# WHAT YOU SHOULD DO
Transcribe every line of the entries exactly.

# Collected data
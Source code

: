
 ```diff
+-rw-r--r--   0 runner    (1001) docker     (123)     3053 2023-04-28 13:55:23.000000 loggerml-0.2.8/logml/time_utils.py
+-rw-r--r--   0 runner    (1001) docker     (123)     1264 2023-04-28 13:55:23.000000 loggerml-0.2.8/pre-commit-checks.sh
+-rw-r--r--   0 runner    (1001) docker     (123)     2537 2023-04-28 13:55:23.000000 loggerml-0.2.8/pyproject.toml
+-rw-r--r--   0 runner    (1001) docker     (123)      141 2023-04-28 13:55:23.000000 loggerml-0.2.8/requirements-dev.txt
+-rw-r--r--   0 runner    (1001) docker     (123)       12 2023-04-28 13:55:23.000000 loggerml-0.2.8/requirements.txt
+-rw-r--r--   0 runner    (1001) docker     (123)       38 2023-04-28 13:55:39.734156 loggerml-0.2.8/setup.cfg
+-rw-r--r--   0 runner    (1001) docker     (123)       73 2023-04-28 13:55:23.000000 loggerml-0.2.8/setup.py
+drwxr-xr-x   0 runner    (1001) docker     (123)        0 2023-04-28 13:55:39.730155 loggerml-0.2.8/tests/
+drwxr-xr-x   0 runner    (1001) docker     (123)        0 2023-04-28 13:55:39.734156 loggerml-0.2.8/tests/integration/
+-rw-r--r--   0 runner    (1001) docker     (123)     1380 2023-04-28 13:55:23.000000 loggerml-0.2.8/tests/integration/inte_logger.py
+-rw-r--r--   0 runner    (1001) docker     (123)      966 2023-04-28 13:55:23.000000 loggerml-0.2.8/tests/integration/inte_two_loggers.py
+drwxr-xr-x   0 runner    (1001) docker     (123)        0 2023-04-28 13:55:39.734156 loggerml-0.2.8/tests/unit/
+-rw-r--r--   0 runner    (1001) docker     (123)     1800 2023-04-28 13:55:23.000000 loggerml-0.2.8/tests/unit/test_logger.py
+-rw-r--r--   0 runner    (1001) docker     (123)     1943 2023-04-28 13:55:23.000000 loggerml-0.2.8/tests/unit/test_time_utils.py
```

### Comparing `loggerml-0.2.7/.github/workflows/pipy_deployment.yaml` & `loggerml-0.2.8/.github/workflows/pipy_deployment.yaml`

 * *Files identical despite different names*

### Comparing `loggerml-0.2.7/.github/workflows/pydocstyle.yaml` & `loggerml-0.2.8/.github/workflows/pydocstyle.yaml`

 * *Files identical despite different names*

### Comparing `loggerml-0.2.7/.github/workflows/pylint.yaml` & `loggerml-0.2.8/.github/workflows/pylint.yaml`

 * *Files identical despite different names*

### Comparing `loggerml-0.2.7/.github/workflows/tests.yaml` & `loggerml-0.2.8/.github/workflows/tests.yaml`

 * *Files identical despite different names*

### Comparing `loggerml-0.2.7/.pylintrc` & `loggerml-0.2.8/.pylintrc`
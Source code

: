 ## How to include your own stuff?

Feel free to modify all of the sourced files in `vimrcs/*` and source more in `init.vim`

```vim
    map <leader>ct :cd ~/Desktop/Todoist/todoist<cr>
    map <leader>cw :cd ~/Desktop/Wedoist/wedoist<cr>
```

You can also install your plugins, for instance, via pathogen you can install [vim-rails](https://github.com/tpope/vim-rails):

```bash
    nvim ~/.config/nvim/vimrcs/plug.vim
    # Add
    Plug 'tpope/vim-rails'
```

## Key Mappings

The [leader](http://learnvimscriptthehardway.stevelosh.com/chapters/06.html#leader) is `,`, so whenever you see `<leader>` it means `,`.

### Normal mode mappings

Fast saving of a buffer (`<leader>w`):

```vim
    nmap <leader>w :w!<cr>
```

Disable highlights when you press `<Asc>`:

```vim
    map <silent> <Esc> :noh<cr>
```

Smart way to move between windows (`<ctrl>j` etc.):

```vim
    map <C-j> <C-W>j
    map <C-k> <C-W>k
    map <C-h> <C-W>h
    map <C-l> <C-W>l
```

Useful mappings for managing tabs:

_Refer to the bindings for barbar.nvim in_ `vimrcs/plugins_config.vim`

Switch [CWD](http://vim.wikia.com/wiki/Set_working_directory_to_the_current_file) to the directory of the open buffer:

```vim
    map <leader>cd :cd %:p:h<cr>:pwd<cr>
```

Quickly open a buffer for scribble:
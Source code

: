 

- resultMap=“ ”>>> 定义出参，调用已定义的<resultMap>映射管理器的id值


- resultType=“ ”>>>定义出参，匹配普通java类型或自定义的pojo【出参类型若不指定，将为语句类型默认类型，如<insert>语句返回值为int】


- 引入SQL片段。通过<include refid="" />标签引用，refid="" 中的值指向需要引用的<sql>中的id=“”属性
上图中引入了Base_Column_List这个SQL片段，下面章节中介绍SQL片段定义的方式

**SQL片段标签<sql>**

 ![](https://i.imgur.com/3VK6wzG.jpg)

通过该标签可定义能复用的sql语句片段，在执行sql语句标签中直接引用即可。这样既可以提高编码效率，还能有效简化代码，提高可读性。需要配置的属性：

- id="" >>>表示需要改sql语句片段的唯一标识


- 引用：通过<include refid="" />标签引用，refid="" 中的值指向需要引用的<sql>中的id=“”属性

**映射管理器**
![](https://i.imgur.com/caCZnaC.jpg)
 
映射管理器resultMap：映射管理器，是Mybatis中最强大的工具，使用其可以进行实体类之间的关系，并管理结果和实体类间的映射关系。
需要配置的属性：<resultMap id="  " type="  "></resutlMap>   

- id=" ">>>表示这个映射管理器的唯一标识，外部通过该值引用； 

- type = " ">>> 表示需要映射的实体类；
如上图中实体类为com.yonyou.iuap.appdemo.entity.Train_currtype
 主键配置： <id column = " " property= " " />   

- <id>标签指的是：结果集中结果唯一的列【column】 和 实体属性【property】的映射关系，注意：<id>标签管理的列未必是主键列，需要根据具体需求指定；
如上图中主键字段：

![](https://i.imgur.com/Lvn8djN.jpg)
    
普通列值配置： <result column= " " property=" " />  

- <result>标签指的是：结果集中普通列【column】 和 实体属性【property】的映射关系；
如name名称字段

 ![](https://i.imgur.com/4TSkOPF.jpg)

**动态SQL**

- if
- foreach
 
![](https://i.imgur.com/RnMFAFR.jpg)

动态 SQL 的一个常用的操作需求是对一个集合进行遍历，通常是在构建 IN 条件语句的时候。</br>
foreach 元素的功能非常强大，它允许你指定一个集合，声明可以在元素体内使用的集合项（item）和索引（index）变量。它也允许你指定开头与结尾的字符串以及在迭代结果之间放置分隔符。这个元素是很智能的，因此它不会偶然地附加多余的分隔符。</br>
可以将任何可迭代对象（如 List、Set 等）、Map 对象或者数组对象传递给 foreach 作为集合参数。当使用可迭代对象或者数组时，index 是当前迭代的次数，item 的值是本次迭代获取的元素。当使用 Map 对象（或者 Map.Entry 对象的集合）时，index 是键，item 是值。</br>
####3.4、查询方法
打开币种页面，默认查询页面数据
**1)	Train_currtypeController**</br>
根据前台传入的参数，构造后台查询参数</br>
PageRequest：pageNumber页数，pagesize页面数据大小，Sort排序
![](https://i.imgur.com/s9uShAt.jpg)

# WRITTEN ANSWER
Source code

:
 ```diff
+-rw-r--r--   0 runner    (1001) docker     (123)     3053 2023-04-28 13:55:23.000000 loggerml-0.2.8/logml/time_utils.py
+-rw-r--r--   0 runner    (1001) docker     (123)     1264 2023-04-28 13:55:23.000000 loggerml-0.2.8/pre-commit-checks.sh
+-rw-r--r--   0 runner    (1001) docker     (123)     2537 2023-04-28 13:55:23.000000 loggerml-0.2.8/pyproject.toml
+-rw-r--r--   0 runner    (1001) docker     (123)      141 2023-04-28 13:55:23.000000 loggerml-0.2.8/requirements-dev.txt
+-rw-r--r--   0 runner    (1001) docker     (123)       12 2023-04-28 13:55:23.000000 loggerml-0.2.8/requirements.txt
+-rw-r--r--   0 runner    (1001) docker     (123)       38 2023-04-28 13:55:39.734156 loggerml-0.2.8/setup.cfg
+-rw-r--r--   0 runner    (1001) docker     (123)       73 2023-04-28 13:55:23.000000 loggerml-0.2.8/setup.py
+drwxr-xr-x   0 runner    (1001) docker     (123)        0 2023-04-28 13:55:39.730155 loggerml-0.2.8/tests/
+drwxr-xr-x   0 runner    (1001) docker     (123)        0 2023-04-28 13:55:39.734156 loggerml-0.2.8/tests/integration/
+-rw-r--r--   0 runner    (1001) docker     (123)     1380 2023-04-28 13:55:23.000000 loggerml-0.2.8/tests/integration/inte_logger.py
+-rw-r--r--   0 runner    (1001) docker     (123)      966 2023-04-28 13:55:23.000000 loggerml-0.2.8/tests/integration/inte_two_loggers.py
+drwxr-xr-x   0 runner    (1001) docker     (123)        0 2023-04-28 13:55:39.734156 loggerml-0.2.8/tests/unit/
+-rw-r--r--   0 runner    (1001) docker     (123)     1800 2023-04-28 13:55:23.000000 loggerml-0.2.8/tests/unit/test_logger.py
+-rw-r--r--   0 runner    (1001) docker     (123)     1943 2023-04-28 13:55:23.000000 loggerml-0.2.8/tests/unit/test_time_utils.py
```

### Comparing `loggerml-0.2.7/.github/workflows/pipy_deployment.yaml` & `loggerml-0.2.8/.github/workflows/pipy_deployment.yaml`

 * *Files identical despite different names*

### Comparing `loggerml-0.2.7/.github/workflows/pydocstyle.yaml` & `loggerml-0.2.8/.github/workflows/pydocstyle.yaml`

 * *Files identical despite different names*

### Comparing `loggerml-0.2.7/.github/workflows/pylint.yaml` & `loggerml-0.2.8/.github/workflows/pylint.yaml`

 * *Files identical despite different names*

### Comparing `loggerml-0.2.7/.github/workflows/tests.yaml` & `loggerml-0.2.8/.github/workflows/tests.yaml`

 * *Files identical despite different names*

### Comparing `loggerml-0.2.7/.pylintrc` & `loggerml-0.2.8/.pylintrc`
Source code

: ## How to include your own stuff?

Feel free to modify all of the sourced files in `vimrcs/*` and source more in `init.vim`

```vim
    map <leader>ct :cd ~/Desktop/Todoist/todoist<cr>
    map <leader>cw :cd ~/Desktop/Wedoist/wedoist<cr>
```

You can also install your plugins, for instance, via pathogen you can install [vim-rails](https://github.com/tpope/vim-rails):

```bash
    nvim ~/.config/nvim/vimrcs/plug.vim
    # Add
    Plug 'tpope/vim-rails'
```

## Key Mappings

The [leader](http://learnvimscriptthehardway.stevelosh.com/chapters/06.html#leader) is `,`, so whenever you see `<leader>` it means `,`.

### Normal mode mappings

Fast saving of a buffer (`<leader>w`):

```vim
    nmap <leader>w :w!<cr>
```

Disable highlights when you press `<Asc>`:

```vim
    map <silent> <Esc> :noh<cr>
```

Smart way to move between windows (`<ctrl>j` etc.):

```vim
    map <C-j> <C-W>j
    map <C-k> <C-W>k
    map <C-h> <C-W>h
    map <C-l> <C-W>l
```

Useful mappings for managing tabs:

_Refer to the bindings for barbar.nvim in_ `vimrcs/plugins_config.vim`

Switch [CWD](http://vim.wikia.com/wiki/Set_working_directory_to_the_current_file) to the directory of the open buffer:

```vim
    map <leader>cd :cd %:p:h<cr>:pwd<cr>
```

Quickly open a buffer for scribble:
Source code

: 

- resultMap=“ ”>>> 定义出参，调用已定义的<resultMap>映射管理器的id值


- resultType=“ ”>>>定义出参，匹配普通java类型或自定义的pojo【出参类型若不指定，将为语句类型默认类型，如<insert>语句返回值为int】


- 引入SQL片段。通过<include refid="" />标签引用，refid="" 中的值指向需要引用的<sql>中的id=“”属性
上图中引入了Base_Column_List这个SQL片段，下面章节中介绍SQL片段定义的方式

**SQL片段标签<sql>**

 ![](https://i.imgur.com/3VK6wzG.jpg)

通过该标签可定义能复用的sql语句片段，在执行sql语句标签中直接引用即可。这样既可以提高编码效率，还能有效简化代码，提高可读性。需要配置的属性：

- id="" >>>表示需要改sql语句片段的唯一标识


- 引用：通过<include refid="" />标签引用，refid="" 中的值指向需要引用的<sql>中的id=“”属性

**映射管理器**
![](https://i.imgur.com/caCZnaC.jpg)
 
映射管理器resultMap：映射管理器，是Mybatis中最强大的工具，使用其可以进行实体类之间的关系，并管理结果和实体类间的映射关系。
需要配置的属性：<resultMap id="  " type="  "></resutlMap>   

- id=" ">>>表示这个映射管理器的唯一标识，外部通过该值引用； 

- type = " ">>> 表示需要映射的实体类；
如上图中实体类为com.yonyou.iuap.appdemo.entity.Train_currtype
 主键配置： <id column = " " property= " " />   

- <id>标签指的是：结果集中结果唯一的列【column】 和 实体属性【property】的映射关系，注意：<id>标签管理的列未必是主键列，需要根据具体需求指定；
如上图中主键字段：

![](https://i.imgur.com/Lvn8djN.jpg)
    
普通列值配置： <result column= " " property=" " />  

- <result>标签指的是：结果集中普通列【column】 和 实体属性【property】的映射关系；
如name名称字段

 ![](https://i.imgur.com/4TSkOPF.jpg)

**动态SQL**

- if
- foreach
 
![](https://i.imgur.com/RnMFAFR.jpg)

动态 SQL 的一个常用的操作需求是对一个集合进行遍历，通常是在构建 IN 条件语句的时候。</br>
foreach 元素的功能非常强大，它允许你指定一个集合，声明可以在元素体内使用的集合项（item）和索引（index）变量。它也允许你指定开头与结尾的字符串以及在迭代结果之间放置分隔符。这个元素是很智能的，因此它不会偶然地附加多余的分隔符。</br>
可以将任何可迭代对象（如 List、Set 等）、Map 对象或者数组对象传递给 foreach 作为集合参数。当使用可迭代对象或者数组时，index 是当前迭代的次数，item 的值是本次迭代获取的元素。当使用 Map 对象（或者 Map.Entry 对象的集合）时，index 是键，item 是值。</br>
####3.4、查询方法
打开币种页面，默认查询页面数据
**1)	Train_currtypeController**</br>
根据前台传入的参数，构造后台查询参数</br>
PageRequest：pageNumber页数，pagesize页面数据大小，Sort排序
![](https://i.imgur.com/s9uShAt.jpg)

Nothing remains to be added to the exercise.